So i decided to try OpenCSV, and i got the following method:
public boolean handleReportContentv2() {
Connection conn = null;
try {
FileWriter fw = new FileWriter(data.getJobFilenamePath(), true);
System.out.println("Handling report content v2... " + new Date());
conn = DriverManager.getConnection(data.getUrl(), data.getUsername(), data.getPassword());
String sql = "SELECT NLINE, FIELD_NAME, VALUE_A, VALUE_B, DIFFERENCE FROM " + data.getDbTableName() + " WHERE SET_PK IN ( SELECT DISTINCT SET_PK FROM " + data.getDbTableName() + " WHERE IS_VALID=? )";
PreparedStatement ps = conn.prepareStatement(sql);
ps.setBoolean(1, false);
ps.setFetchSize(500);
ResultSet rs = ps.executeQuery();
BufferedWriter out = new BufferedWriter(fw);
CSVWriter writer = new CSVWriter(out, ',', CSVWriter.NO_QUOTE_CHARACTER);
writer.writeAll(rs, false);
fw.close();
writer.close();
rs.close();
ps.close();
conn.close();
return true;
} catch (Exception e) {
System.out.println("exception handling report content v2: " + e.toString());
return false;
}
}
So I am collecting all the data from the ResultSet, and dumping in the CSVWriter.

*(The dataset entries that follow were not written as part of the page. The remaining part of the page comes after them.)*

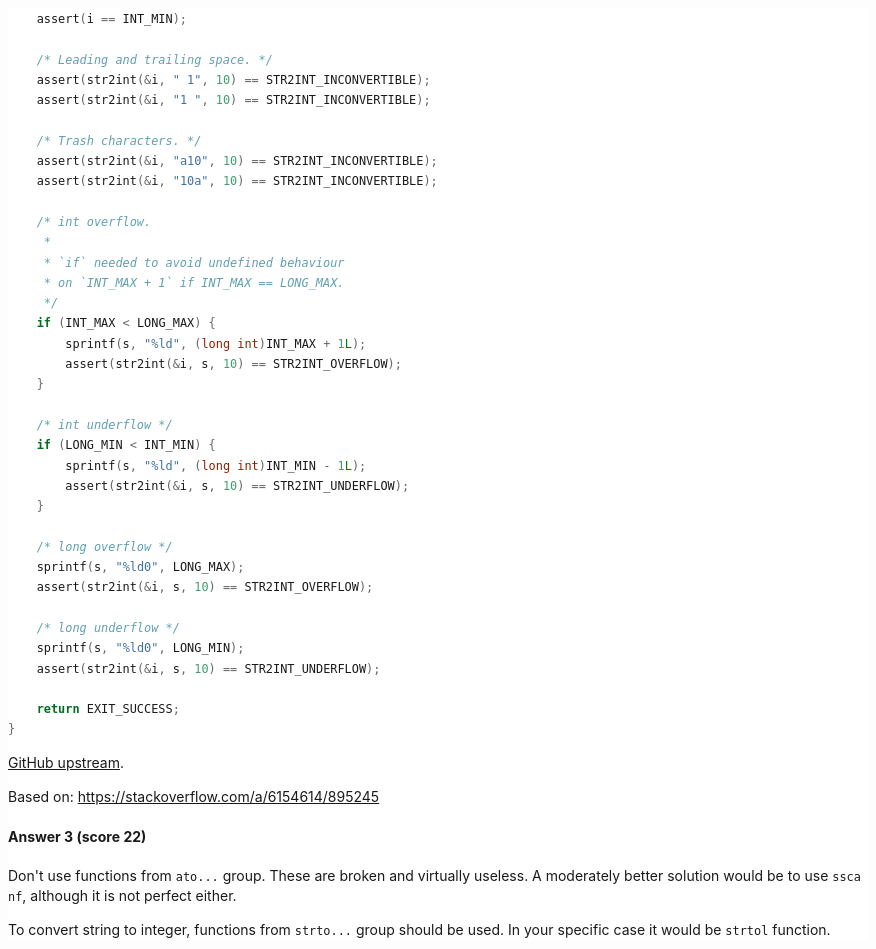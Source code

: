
 ```c
    assert(i == INT_MIN);

    /* Leading and trailing space. */
    assert(str2int(&i, " 1", 10) == STR2INT_INCONVERTIBLE);
    assert(str2int(&i, "1 ", 10) == STR2INT_INCONVERTIBLE);

    /* Trash characters. */
    assert(str2int(&i, "a10", 10) == STR2INT_INCONVERTIBLE);
    assert(str2int(&i, "10a", 10) == STR2INT_INCONVERTIBLE);

    /* int overflow.
     *
     * `if` needed to avoid undefined behaviour
     * on `INT_MAX + 1` if INT_MAX == LONG_MAX.
     */
    if (INT_MAX < LONG_MAX) {
        sprintf(s, "%ld", (long int)INT_MAX + 1L);
        assert(str2int(&i, s, 10) == STR2INT_OVERFLOW);
    }

    /* int underflow */
    if (LONG_MIN < INT_MIN) {
        sprintf(s, "%ld", (long int)INT_MIN - 1L);
        assert(str2int(&i, s, 10) == STR2INT_UNDERFLOW);
    }

    /* long overflow */
    sprintf(s, "%ld0", LONG_MAX);
    assert(str2int(&i, s, 10) == STR2INT_OVERFLOW);

    /* long underflow */
    sprintf(s, "%ld0", LONG_MIN);
    assert(str2int(&i, s, 10) == STR2INT_UNDERFLOW);

    return EXIT_SUCCESS;
}
```

<a href="https://github.com/cirosantilli/cpp-cheat/blob/c6087065b6b499b949360830aa2edeb4ec2ab276/c/string_to_int.c" rel="nofollow noreferrer">GitHub upstream</a>.  

Based on: <a href="https://stackoverflow.com/a/6154614/895245">https://stackoverflow.com/a/6154614/895245</a>  

#### Answer 3 (score 22)
Don't use functions from `ato...` group. These are broken and virtually useless. A moderately better solution would be to use `sscanf`, although it is not perfect either.  

To convert string to integer, functions from `strto...` group should be used. In your specific case it would be `strtol` function.  

</b> </em> </i> </small> </strong> </sub> </sup>
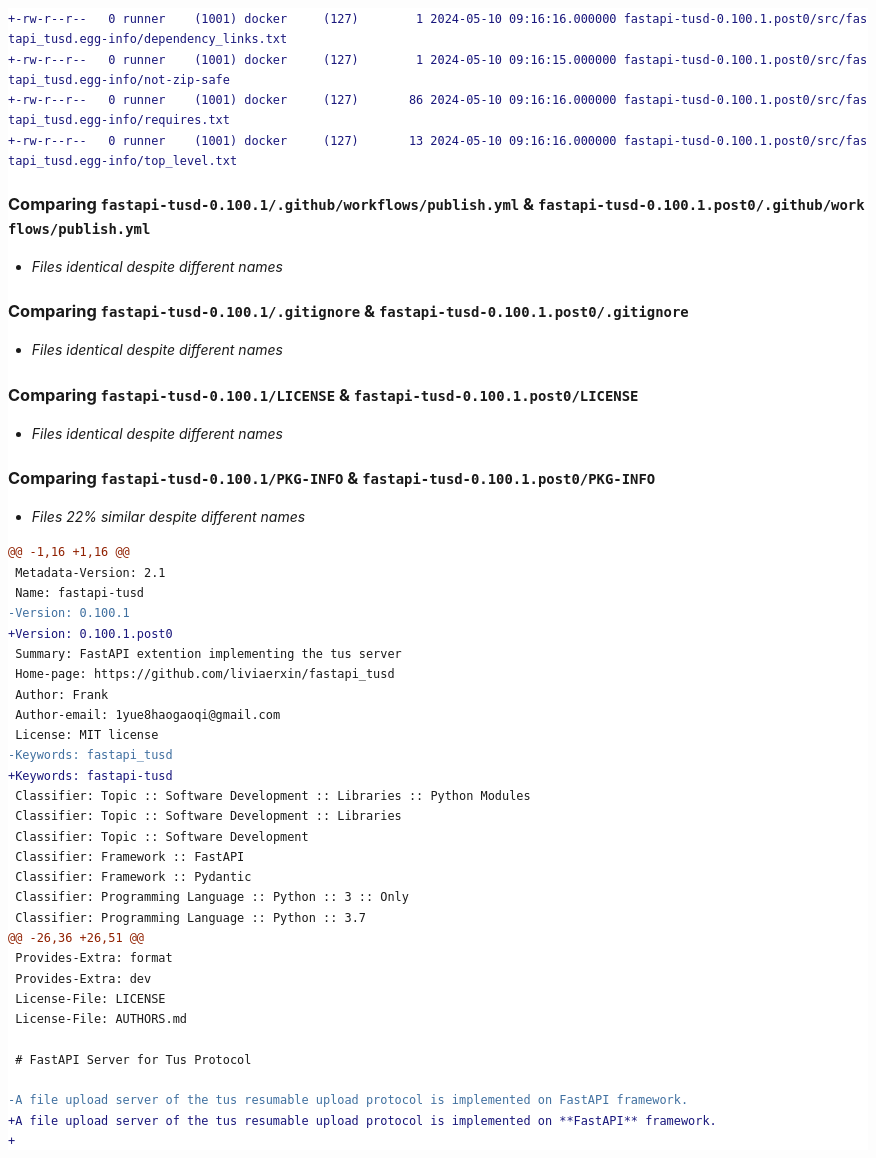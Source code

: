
 ```diff
+-rw-r--r--   0 runner    (1001) docker     (127)        1 2024-05-10 09:16:16.000000 fastapi-tusd-0.100.1.post0/src/fastapi_tusd.egg-info/dependency_links.txt
+-rw-r--r--   0 runner    (1001) docker     (127)        1 2024-05-10 09:16:15.000000 fastapi-tusd-0.100.1.post0/src/fastapi_tusd.egg-info/not-zip-safe
+-rw-r--r--   0 runner    (1001) docker     (127)       86 2024-05-10 09:16:16.000000 fastapi-tusd-0.100.1.post0/src/fastapi_tusd.egg-info/requires.txt
+-rw-r--r--   0 runner    (1001) docker     (127)       13 2024-05-10 09:16:16.000000 fastapi-tusd-0.100.1.post0/src/fastapi_tusd.egg-info/top_level.txt
```

### Comparing `fastapi-tusd-0.100.1/.github/workflows/publish.yml` & `fastapi-tusd-0.100.1.post0/.github/workflows/publish.yml`

 * *Files identical despite different names*

### Comparing `fastapi-tusd-0.100.1/.gitignore` & `fastapi-tusd-0.100.1.post0/.gitignore`

 * *Files identical despite different names*

### Comparing `fastapi-tusd-0.100.1/LICENSE` & `fastapi-tusd-0.100.1.post0/LICENSE`

 * *Files identical despite different names*

### Comparing `fastapi-tusd-0.100.1/PKG-INFO` & `fastapi-tusd-0.100.1.post0/PKG-INFO`

 * *Files 22% similar despite different names*

```diff
@@ -1,16 +1,16 @@
 Metadata-Version: 2.1
 Name: fastapi-tusd
-Version: 0.100.1
+Version: 0.100.1.post0
 Summary: FastAPI extention implementing the tus server
 Home-page: https://github.com/liviaerxin/fastapi_tusd
 Author: Frank
 Author-email: 1yue8haogaoqi@gmail.com
 License: MIT license
-Keywords: fastapi_tusd
+Keywords: fastapi-tusd
 Classifier: Topic :: Software Development :: Libraries :: Python Modules
 Classifier: Topic :: Software Development :: Libraries
 Classifier: Topic :: Software Development
 Classifier: Framework :: FastAPI
 Classifier: Framework :: Pydantic
 Classifier: Programming Language :: Python :: 3 :: Only
 Classifier: Programming Language :: Python :: 3.7
@@ -26,36 +26,51 @@
 Provides-Extra: format
 Provides-Extra: dev
 License-File: LICENSE
 License-File: AUTHORS.md
 
 # FastAPI Server for Tus Protocol
 
-A file upload server of the tus resumable upload protocol is implemented on FastAPI framework.  
+A file upload server of the tus resumable upload protocol is implemented on **FastAPI** framework.  
+
```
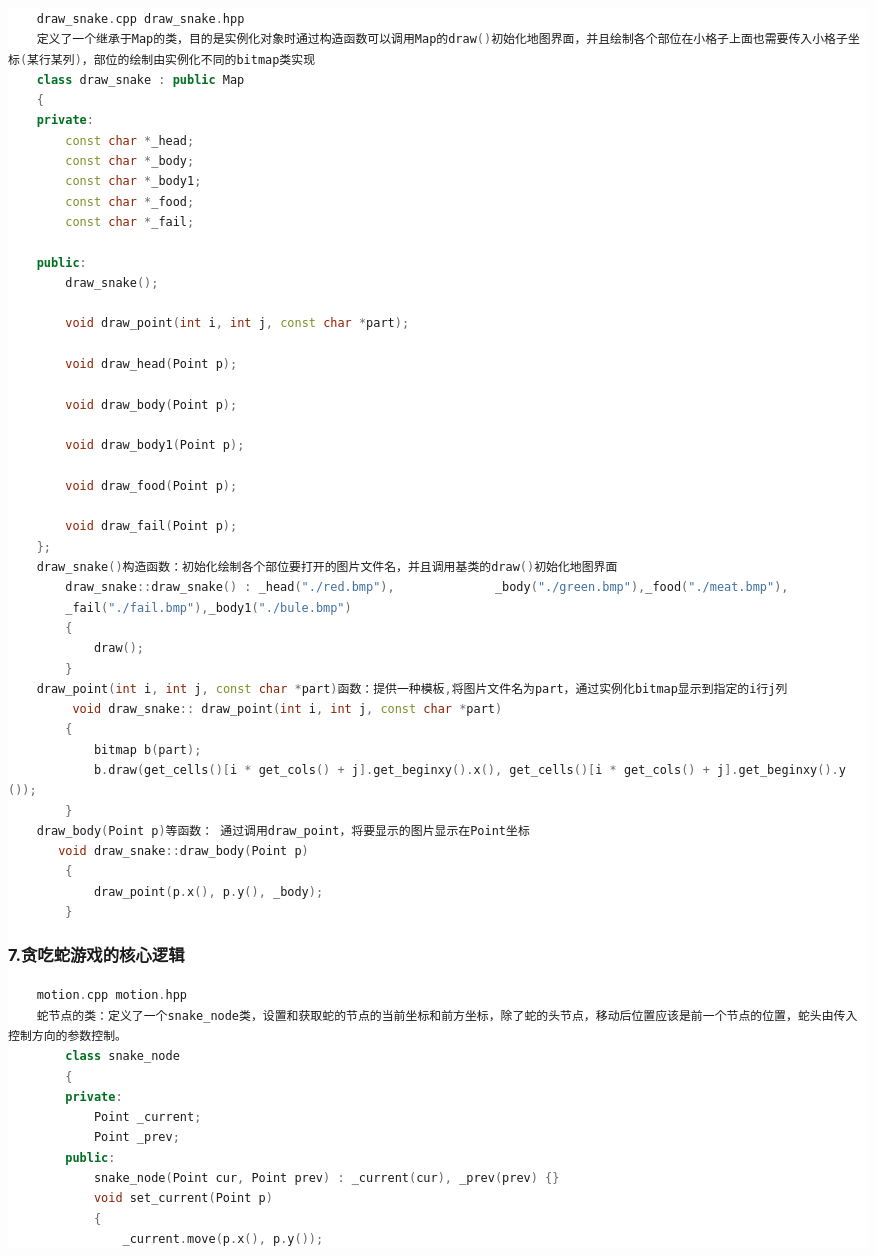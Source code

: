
 ```c++
	draw_snake.cpp draw_snake.hpp
	定义了一个继承于Map的类，目的是实例化对象时通过构造函数可以调用Map的draw()初始化地图界面，并且绘制各个部位在小格子上面也需要传入小格子坐标(某行某列)，部位的绘制由实例化不同的bitmap类实现
	class draw_snake : public Map
    {
    private:
        const char *_head;
        const char *_body;
        const char *_body1;
        const char *_food;
        const char *_fail;

    public:
        draw_snake();

        void draw_point(int i, int j, const char *part);

        void draw_head(Point p);

        void draw_body(Point p);

        void draw_body1(Point p);

        void draw_food(Point p);

        void draw_fail(Point p);
    };
	draw_snake()构造函数：初始化绘制各个部位要打开的图片文件名，并且调用基类的draw()初始化地图界面
        draw_snake::draw_snake() : _head("./red.bmp"),        		_body("./green.bmp"),_food("./meat.bmp"),
        _fail("./fail.bmp"),_body1("./bule.bmp")
        {
            draw();
        }
	draw_point(int i, int j, const char *part)函数：提供一种模板,将图片文件名为part，通过实例化bitmap显示到指定的i行j列
         void draw_snake:: draw_point(int i, int j, const char *part)
        {
            bitmap b(part);
            b.draw(get_cells()[i * get_cols() + j].get_beginxy().x(), get_cells()[i * get_cols() + j].get_beginxy().y());
        }
	draw_body(Point p)等函数： 通过调用draw_point，将要显示的图片显示在Point坐标    
       void draw_snake::draw_body(Point p)
        {
            draw_point(p.x(), p.y(), _body);
        }
```

### 7.贪吃蛇游戏的核心逻辑

```c++
	motion.cpp motion.hpp
    蛇节点的类：定义了一个snake_node类，设置和获取蛇的节点的当前坐标和前方坐标，除了蛇的头节点，移动后位置应该是前一个节点的位置，蛇头由传入控制方向的参数控制。
        class snake_node
        {
        private:
            Point _current;
            Point _prev;
        public:
            snake_node(Point cur, Point prev) : _current(cur), _prev(prev) {}
            void set_current(Point p)
            {
                _current.move(p.x(), p.y());
```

This operation for the same 20 minutes, only wrote 7k lines.
But the same method, if I use it outside the JMS/MDB, it has an incredible difference, just for the first 4 minutes it wrote 3M rows in the file.
For the same 20 minutes, it generated a file of 500Mb+.
Clearly using OpenCSV is by far the best option if i want to improve the performance, my question is why it doesn't perform the same way inside the JMS/MDB?
If it is not possible is there any possible solution to improve the same task by any other way?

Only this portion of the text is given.